Begin at the line containing "이는 AI가 매우 흥미로운" and end at the final line of the entries. Please reproduce those lines exactly.

(Records provided begins)

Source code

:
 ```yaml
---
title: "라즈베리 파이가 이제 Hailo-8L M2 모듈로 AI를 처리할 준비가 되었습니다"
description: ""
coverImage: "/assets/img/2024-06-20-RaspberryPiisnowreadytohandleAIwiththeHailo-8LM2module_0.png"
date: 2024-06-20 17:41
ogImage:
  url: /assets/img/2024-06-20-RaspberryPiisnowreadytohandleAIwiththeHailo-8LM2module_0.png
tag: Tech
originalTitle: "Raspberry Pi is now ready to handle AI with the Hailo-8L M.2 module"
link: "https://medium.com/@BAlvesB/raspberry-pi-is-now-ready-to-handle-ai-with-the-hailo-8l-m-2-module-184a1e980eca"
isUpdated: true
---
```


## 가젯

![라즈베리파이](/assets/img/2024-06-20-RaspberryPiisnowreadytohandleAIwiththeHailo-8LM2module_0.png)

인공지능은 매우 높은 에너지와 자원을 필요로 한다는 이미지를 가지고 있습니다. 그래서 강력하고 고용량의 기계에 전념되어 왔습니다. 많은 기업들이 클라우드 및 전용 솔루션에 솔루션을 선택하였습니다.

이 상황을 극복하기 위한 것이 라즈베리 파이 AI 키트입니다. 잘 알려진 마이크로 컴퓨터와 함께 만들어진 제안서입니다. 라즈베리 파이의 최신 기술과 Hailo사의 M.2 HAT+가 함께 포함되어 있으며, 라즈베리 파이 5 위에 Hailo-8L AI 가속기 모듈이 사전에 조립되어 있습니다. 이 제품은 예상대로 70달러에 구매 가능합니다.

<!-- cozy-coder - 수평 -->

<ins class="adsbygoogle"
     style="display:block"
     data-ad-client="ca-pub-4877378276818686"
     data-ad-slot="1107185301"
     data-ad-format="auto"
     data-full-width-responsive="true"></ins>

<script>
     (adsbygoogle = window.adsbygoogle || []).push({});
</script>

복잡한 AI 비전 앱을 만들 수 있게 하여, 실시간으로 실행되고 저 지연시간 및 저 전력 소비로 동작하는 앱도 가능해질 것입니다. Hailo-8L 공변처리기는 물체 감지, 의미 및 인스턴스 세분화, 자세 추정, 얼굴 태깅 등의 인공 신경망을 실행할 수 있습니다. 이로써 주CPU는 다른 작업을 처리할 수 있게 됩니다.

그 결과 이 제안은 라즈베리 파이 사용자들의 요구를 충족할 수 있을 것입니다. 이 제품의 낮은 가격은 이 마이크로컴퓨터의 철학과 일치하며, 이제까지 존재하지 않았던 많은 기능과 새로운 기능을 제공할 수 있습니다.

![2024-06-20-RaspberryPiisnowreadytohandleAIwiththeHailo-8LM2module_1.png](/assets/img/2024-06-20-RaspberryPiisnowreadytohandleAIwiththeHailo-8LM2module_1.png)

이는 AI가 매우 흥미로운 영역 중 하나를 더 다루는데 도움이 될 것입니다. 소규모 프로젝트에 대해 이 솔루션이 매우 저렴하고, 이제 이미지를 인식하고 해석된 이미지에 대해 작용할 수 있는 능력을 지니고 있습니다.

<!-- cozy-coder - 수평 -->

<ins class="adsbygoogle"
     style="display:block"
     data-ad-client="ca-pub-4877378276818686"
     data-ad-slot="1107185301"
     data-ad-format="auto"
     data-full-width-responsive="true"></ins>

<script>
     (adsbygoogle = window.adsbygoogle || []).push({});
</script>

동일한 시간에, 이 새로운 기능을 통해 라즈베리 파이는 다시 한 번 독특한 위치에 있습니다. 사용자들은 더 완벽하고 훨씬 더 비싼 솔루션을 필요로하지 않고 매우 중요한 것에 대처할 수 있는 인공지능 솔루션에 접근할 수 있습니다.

(Records provided ends)

[Exercise solution]:
이는 AI가 매우 흥미로운 영역 중 하나를 더 다루는데 도움이 될 것입니다. 소규모 프로젝트에 대해 이 솔루션이 매우 저렴하고, 이제 이미지를 인식하고 해석된 이미지에 대해 작용할 수 있는 능력을 지니고 있습니다.

<!-- cozy-coder - 수평 -->

<ins class="adsbygoogle"
     style="display:block"
     data-ad-client="ca-pub-4877378276818686"
     data-ad-slot="1107185301"
     data-ad-format="auto"
     data-full-width-responsive="true"></ins>

<script>
     (adsbygoogle = window.adsbygoogle || []).push({});
</script>

동일한 시간에, 이 새로운 기능을 통해 라즈베리 파이는 다시 한 번 독특한 위치에 있습니다. 사용자들은 더 완벽하고 훨씬 더 비싼 솔루션을 필요로하지 않고 매우 중요한 것에 대처할 수 있는 인공지능 솔루션에 접근할 수 있습니다.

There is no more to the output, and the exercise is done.